* [AIM OF THE TASK]: Reproduce word for word the lines between those holding "A **type selector**" and "Class selectors target", inclusive, and nothing else from the data below.

[Stored data]
━━━━━━━━━━━━━━━━
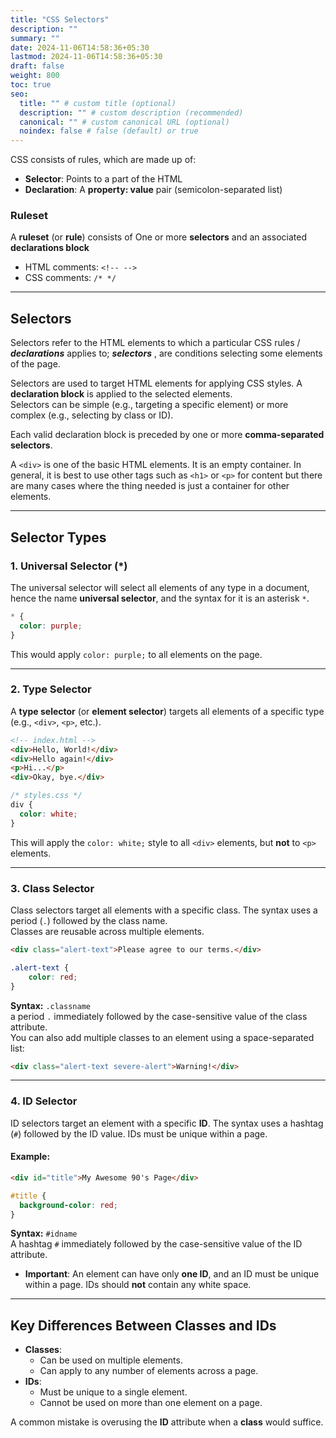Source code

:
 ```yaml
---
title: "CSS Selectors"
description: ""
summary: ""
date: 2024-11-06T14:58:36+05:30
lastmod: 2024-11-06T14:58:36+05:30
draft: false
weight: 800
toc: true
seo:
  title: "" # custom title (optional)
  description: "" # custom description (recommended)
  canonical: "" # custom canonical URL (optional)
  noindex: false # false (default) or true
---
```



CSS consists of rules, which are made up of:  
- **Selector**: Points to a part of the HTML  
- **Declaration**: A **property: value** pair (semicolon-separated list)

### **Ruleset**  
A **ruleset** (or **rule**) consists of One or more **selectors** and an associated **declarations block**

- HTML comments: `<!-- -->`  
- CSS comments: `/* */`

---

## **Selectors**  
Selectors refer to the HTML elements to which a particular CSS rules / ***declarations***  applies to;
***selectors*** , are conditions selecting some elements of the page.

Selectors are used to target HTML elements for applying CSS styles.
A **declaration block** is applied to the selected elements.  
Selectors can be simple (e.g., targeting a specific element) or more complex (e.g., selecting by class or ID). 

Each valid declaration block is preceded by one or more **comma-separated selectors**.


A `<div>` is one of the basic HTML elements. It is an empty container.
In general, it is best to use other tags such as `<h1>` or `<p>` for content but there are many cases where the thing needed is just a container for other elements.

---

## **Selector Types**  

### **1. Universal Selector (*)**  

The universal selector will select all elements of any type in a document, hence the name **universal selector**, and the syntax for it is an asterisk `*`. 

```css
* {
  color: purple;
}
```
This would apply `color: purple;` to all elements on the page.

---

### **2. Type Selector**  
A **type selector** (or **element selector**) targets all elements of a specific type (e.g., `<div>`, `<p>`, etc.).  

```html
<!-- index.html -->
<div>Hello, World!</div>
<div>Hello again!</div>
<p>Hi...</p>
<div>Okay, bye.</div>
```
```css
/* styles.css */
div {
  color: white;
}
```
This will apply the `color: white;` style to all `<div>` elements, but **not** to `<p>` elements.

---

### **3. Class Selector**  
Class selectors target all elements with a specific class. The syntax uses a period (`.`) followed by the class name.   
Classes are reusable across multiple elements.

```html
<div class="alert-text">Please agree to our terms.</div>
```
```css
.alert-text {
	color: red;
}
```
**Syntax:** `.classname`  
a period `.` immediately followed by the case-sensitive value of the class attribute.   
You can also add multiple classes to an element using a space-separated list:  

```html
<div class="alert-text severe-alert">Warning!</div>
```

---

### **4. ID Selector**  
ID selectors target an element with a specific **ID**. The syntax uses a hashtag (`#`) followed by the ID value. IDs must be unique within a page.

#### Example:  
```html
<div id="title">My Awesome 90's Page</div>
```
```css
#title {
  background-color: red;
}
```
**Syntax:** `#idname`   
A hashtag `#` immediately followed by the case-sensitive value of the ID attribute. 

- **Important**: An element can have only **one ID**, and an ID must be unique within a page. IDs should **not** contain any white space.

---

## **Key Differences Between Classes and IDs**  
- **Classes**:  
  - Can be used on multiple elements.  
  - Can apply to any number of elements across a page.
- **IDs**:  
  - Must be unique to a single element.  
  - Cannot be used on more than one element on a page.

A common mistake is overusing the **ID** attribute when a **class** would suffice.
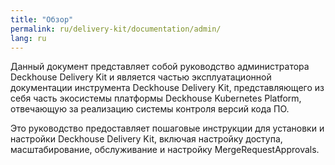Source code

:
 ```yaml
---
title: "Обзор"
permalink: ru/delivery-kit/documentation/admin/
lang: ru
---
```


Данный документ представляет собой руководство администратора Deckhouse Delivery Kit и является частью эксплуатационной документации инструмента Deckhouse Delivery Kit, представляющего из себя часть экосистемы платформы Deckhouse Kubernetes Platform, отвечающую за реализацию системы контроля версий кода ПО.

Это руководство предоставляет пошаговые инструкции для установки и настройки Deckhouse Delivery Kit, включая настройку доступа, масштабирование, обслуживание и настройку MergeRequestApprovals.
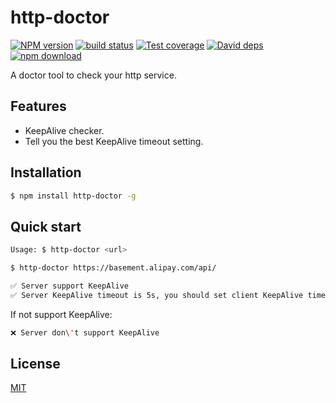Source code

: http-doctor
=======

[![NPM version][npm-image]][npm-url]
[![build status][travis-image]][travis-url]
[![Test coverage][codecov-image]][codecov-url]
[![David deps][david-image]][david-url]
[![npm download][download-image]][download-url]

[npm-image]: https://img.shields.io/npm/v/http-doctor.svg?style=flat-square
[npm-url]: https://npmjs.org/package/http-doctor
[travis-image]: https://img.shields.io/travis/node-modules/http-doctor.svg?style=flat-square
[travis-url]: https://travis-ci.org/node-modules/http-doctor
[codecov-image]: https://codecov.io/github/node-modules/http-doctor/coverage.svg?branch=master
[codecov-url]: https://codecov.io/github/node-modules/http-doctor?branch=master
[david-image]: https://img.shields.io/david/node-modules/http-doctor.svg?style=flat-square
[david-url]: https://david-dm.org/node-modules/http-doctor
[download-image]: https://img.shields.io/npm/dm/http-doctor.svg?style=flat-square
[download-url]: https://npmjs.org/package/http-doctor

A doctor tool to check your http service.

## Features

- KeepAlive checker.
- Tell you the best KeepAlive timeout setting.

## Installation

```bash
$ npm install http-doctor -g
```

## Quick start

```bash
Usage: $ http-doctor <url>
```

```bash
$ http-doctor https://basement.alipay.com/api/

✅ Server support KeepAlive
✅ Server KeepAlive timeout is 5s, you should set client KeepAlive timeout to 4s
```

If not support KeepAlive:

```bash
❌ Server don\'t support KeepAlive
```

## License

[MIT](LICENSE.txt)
━━━━━━━━━━━━━━━━
* [RESPONSE TO THIS EXERCISE]:
A **type selector** (or **element selector**) targets all elements of a specific type (e.g., `<div>`, `<p>`, etc.).  

```html
<!-- index.html -->
<div>Hello, World!</div>
<div>Hello again!</div>
<p>Hi...</p>
<div>Okay, bye.</div>
```
```css
/* styles.css */
div {
  color: white;
}
```
This will apply the `color: white;` style to all `<div>` elements, but **not** to `<p>` elements.

---

### **3. Class Selector**  
Class selectors target all elements with a specific class. The syntax uses a period (`.`) followed by the class name.   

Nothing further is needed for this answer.